← Back to team overview

ubuntu-phone team mailing list archive

Re: A new Image release Proposal

 

On Fri, Nov 29, 2013 at 1:01 PM, Alexander Sack <asac@xxxxxxxxxxxxx> wrote:
> On Fri, Nov 29, 2013 at 12:41 PM, Oliver Grawert <ogra@xxxxxxxxxx> wrote:
>> hi,
>> On Fr, 2013-11-29 at 11:32 +0100, Alexander Sack wrote:
>>> Hi,
>>>
>>> it seems you put a few changes up for discussion in one shot.
>>>
>>> Let's keep those separate and look at them one by one:
>>>
>>> >From what I see you basically propose three main things:
>>>
>>>  1. lets increase velocity of image production so we get 2-3 images
>>> produced in devel-proposed per day
>>>  2. make cron the technology we use to schedule and kick those images
>>> 2-3 times a day
>>>  3. increase manual testing done before "releasing" images create a
>>> broader touch-release team that will include avengers and manual
>>> testers and community etc.
>>>
>>> Let me look at them one by one and then give a bullet summary of what
>>> I believe we should indeed tweak for now...
>>>
>>> On 1.
>>> ======
>>>
>>> I think 1. is and was the goal.
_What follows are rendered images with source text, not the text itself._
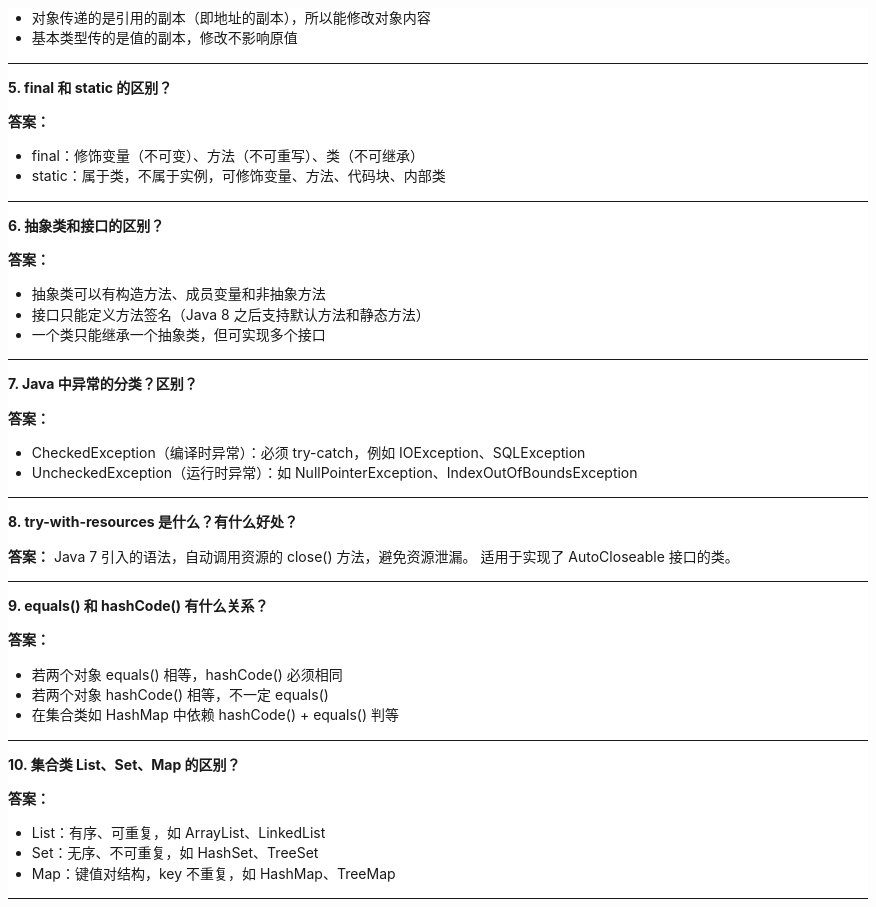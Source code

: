 * 对象传递的是引用的副本（即地址的副本），所以能修改对象内容
* 基本类型传的是值的副本，修改不影响原值

---

**5. final 和 static 的区别？**

**答案：**

* final：修饰变量（不可变）、方法（不可重写）、类（不可继承）
* static：属于类，不属于实例，可修饰变量、方法、代码块、内部类

---

**6. 抽象类和接口的区别？**

**答案：**

* 抽象类可以有构造方法、成员变量和非抽象方法
* 接口只能定义方法签名（Java 8 之后支持默认方法和静态方法）
* 一个类只能继承一个抽象类，但可实现多个接口

---

**7. Java 中异常的分类？区别？**

**答案：**

* CheckedException（编译时异常）：必须 try-catch，例如 IOException、SQLException
* UncheckedException（运行时异常）：如 NullPointerException、IndexOutOfBoundsException

---

**8. try-with-resources 是什么？有什么好处？**

**答案：**
Java 7 引入的语法，自动调用资源的 close() 方法，避免资源泄漏。
适用于实现了 AutoCloseable 接口的类。

---

**9. equals() 和 hashCode() 有什么关系？**

**答案：**

* 若两个对象 equals() 相等，hashCode() 必须相同
* 若两个对象 hashCode() 相等，不一定 equals()
* 在集合类如 HashMap 中依赖 hashCode() + equals() 判等

---

**10. 集合类 List、Set、Map 的区别？**

**答案：**

* List：有序、可重复，如 ArrayList、LinkedList
* Set：无序、不可重复，如 HashSet、TreeSet
* Map：键值对结构，key 不重复，如 HashMap、TreeMap

---
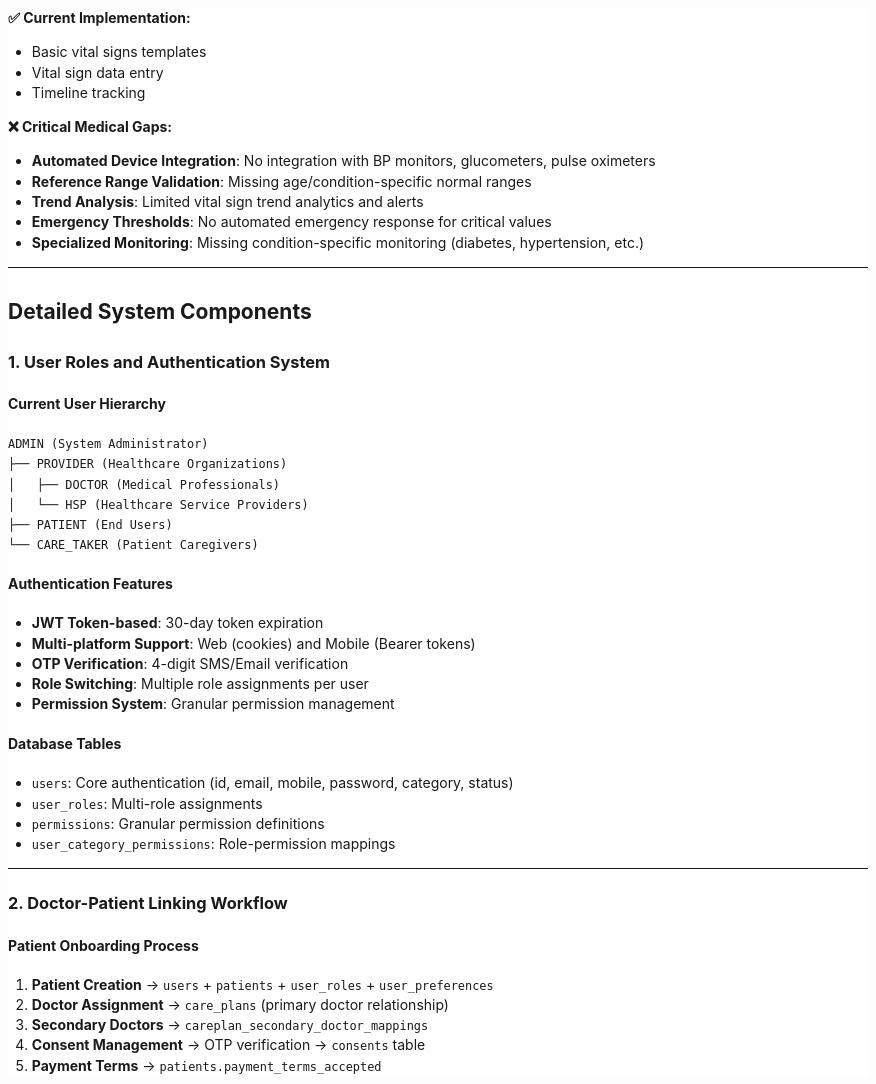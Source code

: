 **✅ Current Implementation:**
- Basic vital signs templates
- Vital sign data entry
- Timeline tracking

**❌ Critical Medical Gaps:**
- **Automated Device Integration**: No integration with BP monitors, glucometers, pulse oximeters
- **Reference Range Validation**: Missing age/condition-specific normal ranges
- **Trend Analysis**: Limited vital sign trend analytics and alerts
- **Emergency Thresholds**: No automated emergency response for critical values
- **Specialized Monitoring**: Missing condition-specific monitoring (diabetes, hypertension, etc.)

---

## Detailed System Components

### 1. User Roles and Authentication System

#### Current User Hierarchy
```
ADMIN (System Administrator)
├── PROVIDER (Healthcare Organizations)
│   ├── DOCTOR (Medical Professionals)
│   └── HSP (Healthcare Service Providers)
├── PATIENT (End Users)
└── CARE_TAKER (Patient Caregivers)
```

#### Authentication Features
- **JWT Token-based**: 30-day token expiration
- **Multi-platform Support**: Web (cookies) and Mobile (Bearer tokens)
- **OTP Verification**: 4-digit SMS/Email verification
- **Role Switching**: Multiple role assignments per user
- **Permission System**: Granular permission management

#### Database Tables
- `users`: Core authentication (id, email, mobile, password, category, status)
- `user_roles`: Multi-role assignments
- `permissions`: Granular permission definitions
- `user_category_permissions`: Role-permission mappings

---

### 2. Doctor-Patient Linking Workflow

#### Patient Onboarding Process
1. **Patient Creation** → `users` + `patients` + `user_roles` + `user_preferences`
2. **Doctor Assignment** → `care_plans` (primary doctor relationship)
3. **Secondary Doctors** → `careplan_secondary_doctor_mappings`
4. **Consent Management** → OTP verification → `consents` table
5. **Payment Terms** → `patients.payment_terms_accepted`

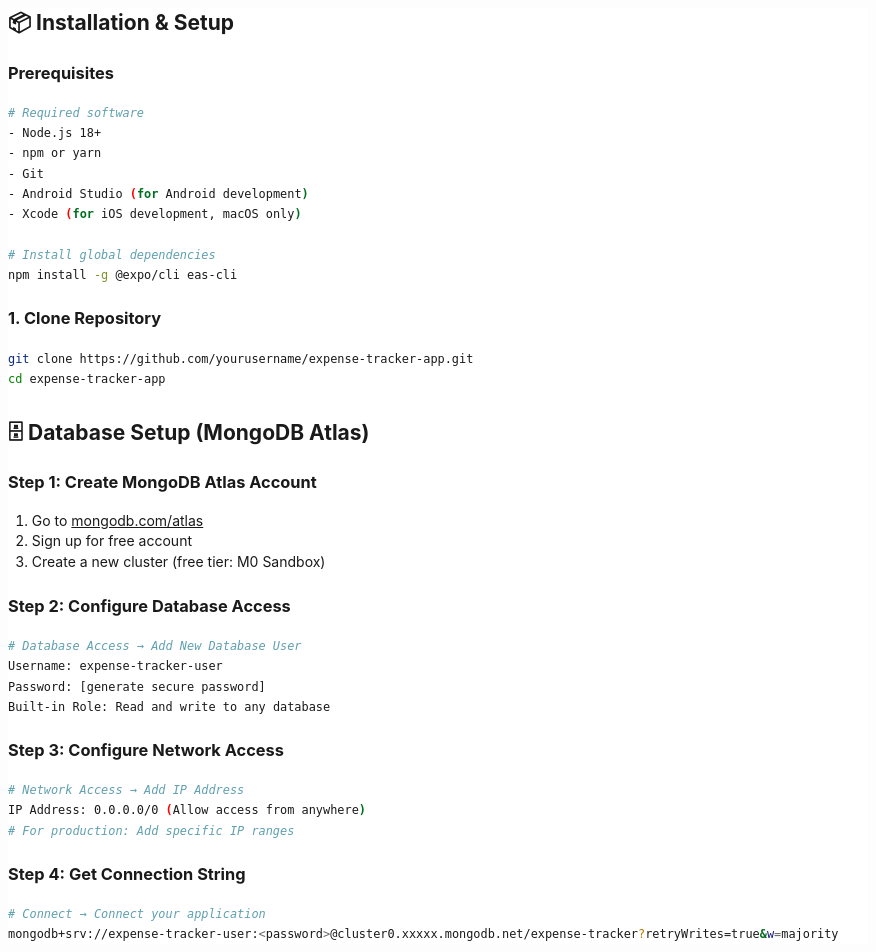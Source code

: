 ## 📦 Installation & Setup

### **Prerequisites**
```bash
# Required software
- Node.js 18+ 
- npm or yarn
- Git
- Android Studio (for Android development)
- Xcode (for iOS development, macOS only)

# Install global dependencies
npm install -g @expo/cli eas-cli
```

### **1. Clone Repository**
```bash
git clone https://github.com/yourusername/expense-tracker-app.git
cd expense-tracker-app
```

## 🗄️ Database Setup (MongoDB Atlas)

### **Step 1: Create MongoDB Atlas Account**
1. Go to [mongodb.com/atlas](https://mongodb.com/atlas)
2. Sign up for free account
3. Create a new cluster (free tier: M0 Sandbox)

### **Step 2: Configure Database Access**
```bash
# Database Access → Add New Database User
Username: expense-tracker-user
Password: [generate secure password]
Built-in Role: Read and write to any database
```

### **Step 3: Configure Network Access**
```bash
# Network Access → Add IP Address
IP Address: 0.0.0.0/0 (Allow access from anywhere)
# For production: Add specific IP ranges
```

### **Step 4: Get Connection String**
```bash
# Connect → Connect your application
mongodb+srv://expense-tracker-user:<password>@cluster0.xxxxx.mongodb.net/expense-tracker?retryWrites=true&w=majority
```
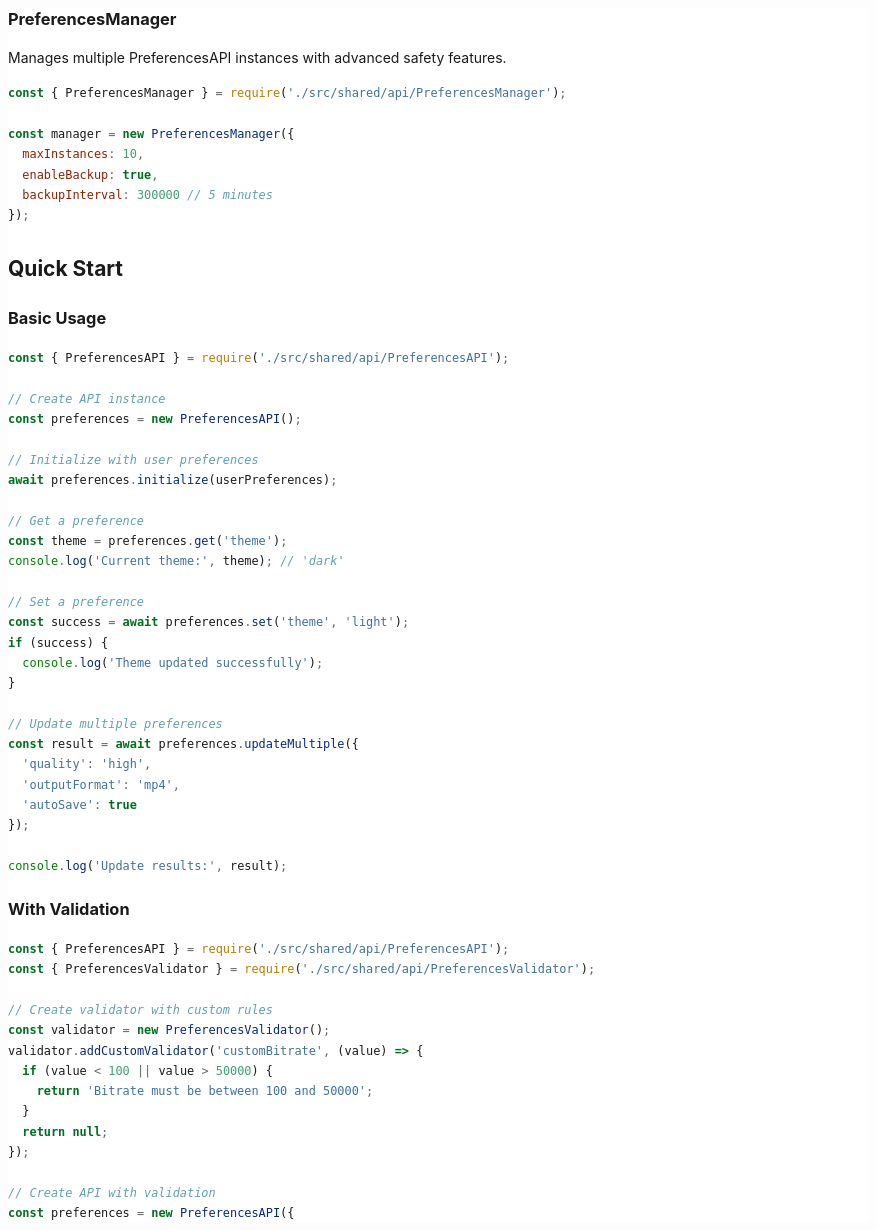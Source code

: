 ### PreferencesManager

Manages multiple PreferencesAPI instances with advanced safety features.

```javascript
const { PreferencesManager } = require('./src/shared/api/PreferencesManager');

const manager = new PreferencesManager({
  maxInstances: 10,
  enableBackup: true,
  backupInterval: 300000 // 5 minutes
});
```

## Quick Start

### Basic Usage

```javascript
const { PreferencesAPI } = require('./src/shared/api/PreferencesAPI');

// Create API instance
const preferences = new PreferencesAPI();

// Initialize with user preferences
await preferences.initialize(userPreferences);

// Get a preference
const theme = preferences.get('theme');
console.log('Current theme:', theme); // 'dark'

// Set a preference
const success = await preferences.set('theme', 'light');
if (success) {
  console.log('Theme updated successfully');
}

// Update multiple preferences
const result = await preferences.updateMultiple({
  'quality': 'high',
  'outputFormat': 'mp4',
  'autoSave': true
});

console.log('Update results:', result);
```

### With Validation

```javascript
const { PreferencesAPI } = require('./src/shared/api/PreferencesAPI');
const { PreferencesValidator } = require('./src/shared/api/PreferencesValidator');

// Create validator with custom rules
const validator = new PreferencesValidator();
validator.addCustomValidator('customBitrate', (value) => {
  if (value < 100 || value > 50000) {
    return 'Bitrate must be between 100 and 50000';
  }
  return null;
});

// Create API with validation
const preferences = new PreferencesAPI({
```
So I think noone disagrees with the
>>> benefits of having 2-3 checkpoints a day and we should just do it.
>>> Note: it actually always was that way when I ran the landing team and
>>> during release time. I believe we still do it, but if we don't we
>>> should certainly ensure that we get back to do this.
>> on the majority of days in the past we only had one image build per day
>> simply because there were to many landings to wait for and in the end we
>> had huge change sets that burned a lot of manpower when searching where
>> a regression comes from.
>>
>
> Let's fix that process problem first.
>

BTW, I got pointed to the fact that there is no real data to support
that there is a problem. I checked quickly for this week (the first
week with CI engine operational) and the week before the CI engine
went down. Here the data:

proposed images produced this week:

 Monday: 1 (CI engine came back)
 Tuesday: 3
 Wed: 2
 Thu: 2
 Fri: 1 (another one coming)

proposed images produced the week beforee the CI engine went down.

   3, 3, 2, 3, 1 (last day engine went down half way through)

So yes, we should have continued producing images at that rate when
the engine was down and yes, we can do better at scheduling and
communicating predictable image time windows.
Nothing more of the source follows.